● **Supplied material**
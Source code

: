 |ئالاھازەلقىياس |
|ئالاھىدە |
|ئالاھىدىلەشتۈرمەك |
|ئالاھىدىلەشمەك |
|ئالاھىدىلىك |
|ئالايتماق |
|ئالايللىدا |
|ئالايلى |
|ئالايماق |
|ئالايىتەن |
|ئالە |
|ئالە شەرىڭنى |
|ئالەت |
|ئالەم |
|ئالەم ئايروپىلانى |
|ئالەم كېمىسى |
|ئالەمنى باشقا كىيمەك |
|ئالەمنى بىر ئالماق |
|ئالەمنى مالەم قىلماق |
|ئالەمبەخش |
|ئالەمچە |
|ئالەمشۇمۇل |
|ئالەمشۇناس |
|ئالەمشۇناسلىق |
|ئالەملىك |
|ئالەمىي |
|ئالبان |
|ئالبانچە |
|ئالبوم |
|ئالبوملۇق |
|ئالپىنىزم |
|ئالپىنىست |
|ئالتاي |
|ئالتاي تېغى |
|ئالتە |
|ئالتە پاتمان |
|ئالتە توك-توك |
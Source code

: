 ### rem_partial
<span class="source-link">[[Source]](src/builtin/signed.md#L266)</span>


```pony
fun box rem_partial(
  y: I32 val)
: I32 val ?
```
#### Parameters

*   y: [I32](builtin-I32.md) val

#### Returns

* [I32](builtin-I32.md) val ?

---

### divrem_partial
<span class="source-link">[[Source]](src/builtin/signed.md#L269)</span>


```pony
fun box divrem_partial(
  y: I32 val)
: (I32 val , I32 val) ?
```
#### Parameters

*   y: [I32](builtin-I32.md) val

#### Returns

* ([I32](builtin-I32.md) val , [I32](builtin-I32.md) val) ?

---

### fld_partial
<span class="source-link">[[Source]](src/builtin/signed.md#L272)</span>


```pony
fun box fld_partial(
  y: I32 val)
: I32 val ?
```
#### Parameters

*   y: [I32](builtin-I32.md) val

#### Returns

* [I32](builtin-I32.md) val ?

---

● **Required action**
Copy each line of the listing that holds the word "signed".

● **Result below**
<span class="source-link">[[Source]](src/builtin/signed.md#L266)</span>
<span class="source-link">[[Source]](src/builtin/signed.md#L269)</span>
<span class="source-link">[[Source]](src/builtin/signed.md#L272)</span>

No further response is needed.